The dissatisfaction with the present administration of the Kongo has grown very largely out of its policy toward the native races—a policy which was doubtless not intentionally cruel nor purposely at variance with the acts of Brussels and Berlin, but which, in the opinion of competent investigators, is enslaving, degrading, and decimating the native population. It may be admitted that there has been much exaggeration of the true condition of affairs and that many charges have been refuted, but the fact nevertheless remains that conditions prevail which were neither contemplated nor anticipated when the Independent Kongo State was called into existence by the powers.

The Government of the United States believes that whatsoever power assumes dominion over the Kongo should address itself with reasonable dispatch to carrying into practical execution, in letter and in spirit, the prescriptions of the Brussels and Berlin acts.

In the opinion of the Government of the United States the reforms to be accomplished in the Kongo should have for their object:

The exemption of the native population from excessive taxation.
The inhibition of forced labor.
The possibility of the natives becoming holders, in permanent tenancy, of tracts of land sufficiently large to afford sustenance.
To make it possible for traders and settlers of all nationalities to secure unoccupied tracts of land, needed for the prosecution and development of peaceful commerce, at reasonable prices, in any part of the Kongo.
The procurement and guaranty of equal and exact justice to all inhabitants of the Kongo through the establishment and maintenance of an independent judiciary.

In calling attention to what, in its opinion, should be the objects of reform in the Kongo, the Government of the United States may be permitted to add, on its own account, that, relying on the stipulations of articles 2 and 4 of the treaty of 1891, it would be especially pleased to see the right accorded to American Christian missionaries to secure reasonable sized tracts of land, when not occupied by the State, in permanent holding, to be used for missionary sites and schools.

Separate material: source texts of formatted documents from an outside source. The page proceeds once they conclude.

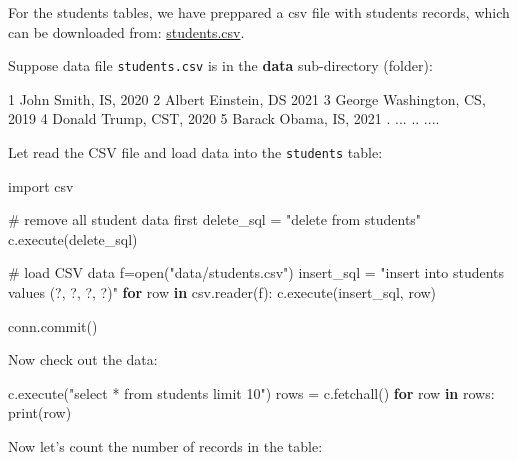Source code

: \documentclass[
  letterpaper,
]{scrbook}
\newenvironment{Shaded}{\begin{snugshade}}{\end{snugshade}}
\newcommand{\BuiltInTok}[1]{\textcolor[rgb]{0.00,0.23,0.31}{#1}}
\newcommand{\CommentTok}[1]{\textcolor[rgb]{0.37,0.37,0.37}{#1}}
\newcommand{\ControlFlowTok}[1]{\textcolor[rgb]{0.00,0.23,0.31}{\textbf{#1}}}
\newcommand{\ImportTok}[1]{\textcolor[rgb]{0.00,0.46,0.62}{#1}}
\newcommand{\KeywordTok}[1]{\textcolor[rgb]{0.00,0.23,0.31}{\textbf{#1}}}
\newcommand{\NormalTok}[1]{\textcolor[rgb]{0.00,0.23,0.31}{#1}}
\newcommand{\OperatorTok}[1]{\textcolor[rgb]{0.37,0.37,0.37}{#1}}
\newcommand{\StringTok}[1]{\textcolor[rgb]{0.13,0.47,0.30}{#1}}
\begin{document}
For the students tables, we have preppared a csv file with students
records, which can be downloaded from:
\href{data/students.csv}{students.csv}.

Suppose data file \texttt{students.csv} is in the \textbf{data}
sub-directory (folder):

\begin{Shaded}
\begin{Highlighting}[]
\NormalTok{1   John Smith,        IS,  2020}
\NormalTok{2   Albert Einstein,   DS   2021}
\NormalTok{3   George Washington, CS,  2019}
\NormalTok{4   Donald Trump,      CST, 2020}
\NormalTok{5   Barack Obama,      IS,  2021}
\NormalTok{.   ...                ..   ....}
\end{Highlighting}
\end{Shaded}

Let read the CSV file and load data into the \texttt{students} table:

\begin{Shaded}
\begin{Highlighting}[]
\ImportTok{import}\NormalTok{ csv}

\CommentTok{\# remove all student data first}
\NormalTok{delete\_sql }\OperatorTok{=} \StringTok{"delete from students"}
\NormalTok{c.execute(delete\_sql)}

\CommentTok{\# load CSV data}
\NormalTok{f}\OperatorTok{=}\BuiltInTok{open}\NormalTok{(}\StringTok{"data/students.csv"}\NormalTok{)}
\NormalTok{insert\_sql }\OperatorTok{=} \StringTok{"insert into students values (?, ?, ?, ?)"}
\ControlFlowTok{for}\NormalTok{ row }\KeywordTok{in}\NormalTok{ csv.reader(f):}
\NormalTok{    c.execute(insert\_sql, row)}
    
\NormalTok{conn.commit()}
\end{Highlighting}
\end{Shaded}

Now check out the data:

\begin{Shaded}
\begin{Highlighting}[]
\NormalTok{c.execute(}\StringTok{"select * from students limit 10"}\NormalTok{)}
\NormalTok{rows }\OperatorTok{=}\NormalTok{ c.fetchall()}
\ControlFlowTok{for}\NormalTok{ row }\KeywordTok{in}\NormalTok{ rows: }
    \BuiltInTok{print}\NormalTok{(row)}
\end{Highlighting}
\end{Shaded}

Now let's count the number of records in the table:
\end{document}
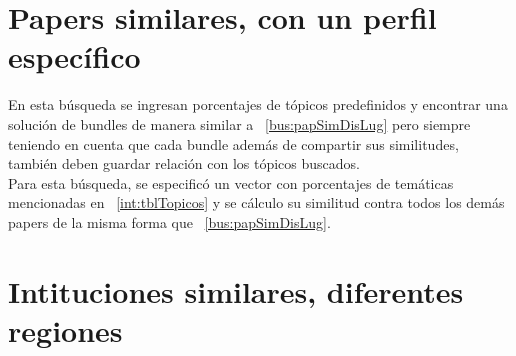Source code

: \section{Papers similares, con un perfil específico}
En esta búsqueda se ingresan porcentajes de tópicos predefinidos y encontrar una solución de 
bundles de manera similar a ~\ref{bus:papSimDisLug} pero siempre teniendo en cuenta que cada 
bundle además de compartir sus similitudes, también deben guardar relación con los tópicos 
buscados.\\
Para esta búsqueda, se especificó un vector con porcentajes de temáticas mencionadas en 
~\ref{int:tblTopicos} y se cálculo su similitud contra todos los demás papers de la misma forma 
que ~\ref{bus:papSimDisLug}.
\section{Intituciones similares, diferentes regiones}
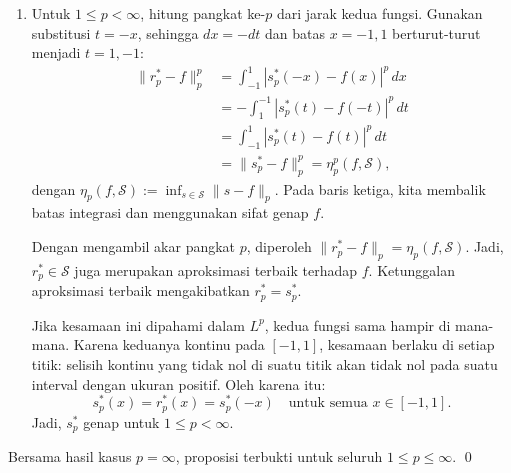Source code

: \documentclass[aspectratio=169,11pt]{beamer}
\theoremstyle{definition}
\begin{document}
\begin{frame}[allowframebreaks=1]{\insertsection}{\insertsubsection}
\begin{enumerate}
          Jadi, $r_\infty^*\in\mathcal{S}$ juga mencapai jarak minimal terhadap $f$. Karena aproksimasi terbaik tunggal, harus berlaku $r_\infty^*=s_\infty^*$. Berdasarkan definisi refleksi:
          \begin{equation*}
            s_\infty^*(x)=r_\infty^*(x)=s_\infty^*(-x)
            \quad \text{untuk semua } x\in[-1,1].
          \end{equation*}
          Dengan demikian, $s_\infty^*$ genap.

    \item Untuk $1\leq p<\infty$, hitung pangkat ke-$p$ dari jarak kedua fungsi. Gunakan substitusi $t=-x$, sehingga $dx=-dt$ dan batas $x=-1,1$ berturut-turut menjadi $t=1,-1$:
          \begin{align*}
            \|r_p^*-f\|_p^p
             & =\int_{-1}^{1}|s_p^*(-x)-f(x)|^p\,dx      \\
             & =-\int_{1}^{-1}|s_p^*(t)-f(-t)|^p\,dt     \\
             & =\int_{-1}^{1}|s_p^*(t)-f(t)|^p\,dt       \\
             & =\|s_p^*-f\|_p^p=\eta_p^p(f,\mathcal{S}),
          \end{align*}
          dengan $\eta_p(f,\mathcal{S}):=\inf_{s\in\mathcal{S}}\|s-f\|_p$. Pada baris ketiga, kita membalik batas integrasi dan menggunakan sifat genap $f$.

          Dengan mengambil akar pangkat $p$, diperoleh $\|r_p^*-f\|_p=\eta_p(f,\mathcal{S})$. Jadi, $r_p^*\in\mathcal{S}$ juga merupakan aproksimasi terbaik terhadap $f$. Ketunggalan aproksimasi terbaik mengakibatkan $r_p^*=s_p^*$.

          Jika kesamaan ini dipahami dalam $L^p$, kedua fungsi sama hampir di mana-mana. Karena keduanya kontinu pada $[-1,1]$, kesamaan berlaku di setiap titik: selisih kontinu yang tidak nol di suatu titik akan tidak nol pada suatu interval dengan ukuran positif. Oleh karena itu:
          \begin{equation*}
            s_p^*(x)=r_p^*(x)=s_p^*(-x)
            \quad \text{untuk semua } x\in[-1,1].
          \end{equation*}
          Jadi, $s_p^*$ genap untuk $1\leq p<\infty$.
  \end{enumerate}

  Bersama hasil kasus $p=\infty$, proposisi terbukti untuk seluruh $1\leq p\leq\infty$. \qed
\end{frame}
\end{document}
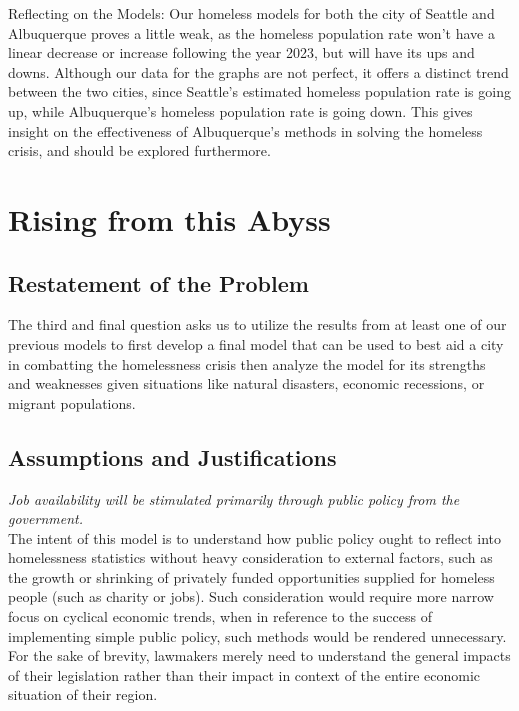 \documentclass[12pt]{article}
\begin{document}
Reflecting on the Models: Our homeless models for both the city of Seattle and Albuquerque proves a little weak, as the homeless population rate won’t have a linear decrease or increase following the year 2023, but will have its ups and downs. Although our data for the graphs are not perfect, it offers a distinct trend between the two cities, since Seattle’s estimated homeless population rate is going up, while Albuquerque’s homeless population rate is going down. This gives insight on the effectiveness of Albuquerque’s methods in solving the homeless crisis, and should be explored furthermore.

\newpage

\section{Rising from this Abyss}

\subsection{Restatement of the Problem}
The third and final question asks us to utilize the results from at least one of our previous models to first develop a final
model that can be used to best aid a city in combatting the homelessness crisis then analyze the model for its
strengths and weaknesses given situations like natural disasters, economic recessions, or migrant populations.

\subsection{Assumptions and Justifications}
\textit{Job availability will be stimulated primarily through public policy from the government.} \\

\noindent
The intent of this model is to understand how public policy ought to reflect into homelessness statistics without
heavy consideration to external factors, such as the growth or shrinking of privately funded opportunities
supplied for homeless people (such as charity or jobs). Such consideration would require more narrow focus on cyclical
economic trends, when in reference to the success of implementing simple public policy, such methods would be rendered
unnecessary. For the sake of brevity, lawmakers merely need to understand the general impacts of their legislation rather than their impact in
context of the entire economic situation of their region.
\end{document}
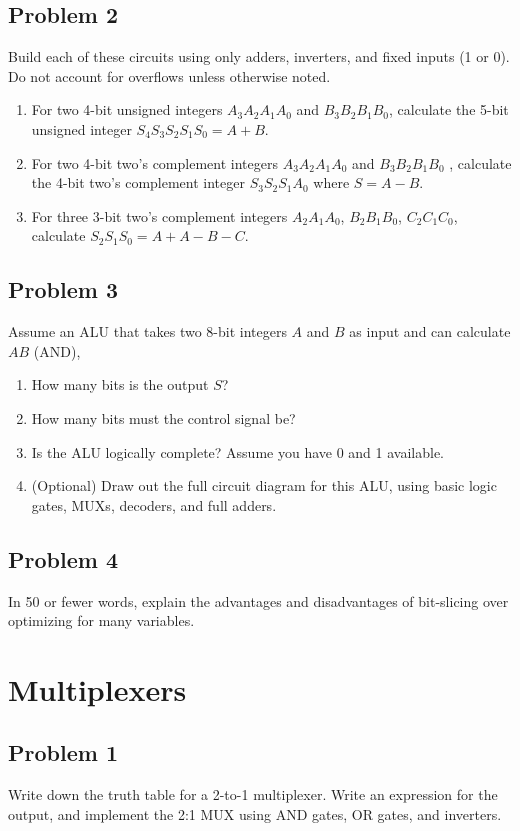 \documentclass{article}
\begin{document}
\subsection*{Problem 2}
Build each of these circuits using only adders, inverters, and fixed inputs (1 or 0). Do not account for overflows unless otherwise noted.
\begin{enumerate}[label=\alph*.]
    \item For two 4-bit unsigned integers $A_3A_2A_1A_0$ and $B_3B_2B_1B_0$, calculate the 5-bit unsigned integer $S_4S_3S_2S_1S_0 = A + B$. 
    \item For two 4-bit two's complement integers $A_3A_2A_1A_0$ and $B_3B_2B_1B_0$ , calculate the 4-bit two's complement integer $S_3S_2S_1A_0$ where $S=A-B$.
    \item For three 3-bit two's complement integers $A_2A_1A_0$, $B_2B_1B_0$, $C_2C_1C_0$, calculate $S_2S_1S_0=A+A-B-C$.
\end{enumerate}


\subsection*{Problem 3}
Assume an ALU that takes two 8-bit integers $A$ and $B$ as input and can calculate $AB$ (AND), 
\begin{enumerate}[label=\alph*.]
    \item How many bits is the output $S$?
    \item How many bits must the control signal be? 
    \item Is the ALU logically complete? Assume you have 0 and 1 available.
    \item (Optional) Draw out the full circuit diagram for this ALU, using basic logic gates, MUXs, decoders, and full adders.
\end{enumerate}


\subsection*{Problem 4}
In 50 or fewer words, explain the advantages and disadvantages of bit-slicing over optimizing for many variables.

\newpage
\section*{Multiplexers}
\subsection*{Problem 1}
Write down the truth table for a 2-to-1 multiplexer. Write an expression for the output, and implement the 2:1 MUX using AND gates, OR gates, and inverters.
\end{document}
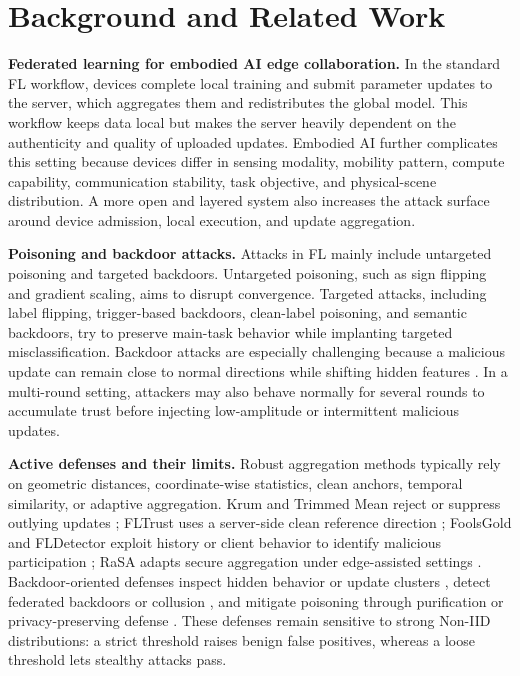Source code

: \documentclass[runningheads,orivec]{llncs}
\begin{document}
\section{Background and Related Work}

\textbf{Federated learning for embodied AI edge collaboration.} In the standard FL workflow, devices complete local training and submit parameter updates to the server, which aggregates them and redistributes the global model. This workflow keeps data local but makes the server heavily dependent on the authenticity and quality of uploaded updates. Embodied AI further complicates this setting because devices differ in sensing modality, mobility pattern, compute capability, communication stability, task objective, and physical-scene distribution. A more open and layered system also increases the attack surface around device admission, local execution, and update aggregation.

\textbf{Poisoning and backdoor attacks.} Attacks in FL mainly include untargeted poisoning and targeted backdoors. Untargeted poisoning, such as sign flipping and gradient scaling, aims to disrupt convergence. Targeted attacks, including label flipping, trigger-based backdoors, clean-label poisoning, and semantic backdoors, try to preserve main-task behavior while implanting targeted misclassification. Backdoor attacks are especially challenging because a malicious update can remain close to normal directions while shifting hidden features \cite{bagdasaryan2020backdoor,wang2019neuralcleanse}. In a multi-round setting, attackers may also behave normally for several rounds to accumulate trust before injecting low-amplitude or intermittent malicious updates.

\textbf{Active defenses and their limits.} Robust aggregation methods typically rely on geometric distances, coordinate-wise statistics, clean anchors, temporal similarity, or adaptive aggregation. Krum and Trimmed Mean reject or suppress outlying updates \cite{blanchard2017krum,yin2018byzantine}; FLTrust uses a server-side clean reference direction \cite{cao2021fltrust}; FoolsGold and FLDetector exploit history or client behavior to identify malicious participation \cite{fung2020foolsgold,fldetector2022}; RaSA adapts secure aggregation under edge-assisted settings \cite{wang2025rasa}. Backdoor-oriented defenses inspect hidden behavior or update clusters \cite{deepsight2022,flame2022}, detect federated backdoors or collusion \cite{crowdguard2024,roseagg}, and mitigate poisoning through purification or privacy-preserving defense \cite{flpurifier,shieldfl}. These defenses remain sensitive to strong Non-IID distributions: a strict threshold raises benign false positives, whereas a loose threshold lets stealthy attacks pass.
\end{document}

The Government of the United States confines itself in this memorandum to pointing out the direction in which, in its judgment, radical reforms and changes are needed. It does not believe that it is incumbent upon it to indicate or suggest to the Belgian Government the modus operandi for carrying these reforms into execution, well knowing the difficulties that must be surmounted and being fully cognizant of the unselfish purposes of the annexing power. Its representations are conceived and made in an entirely friendly spirit and it is hoped that they will receive that measure of consideration from the Belgian Government to which they are entitled by their disinterestedness and by the long and traditional friendship which has existed between the two countries.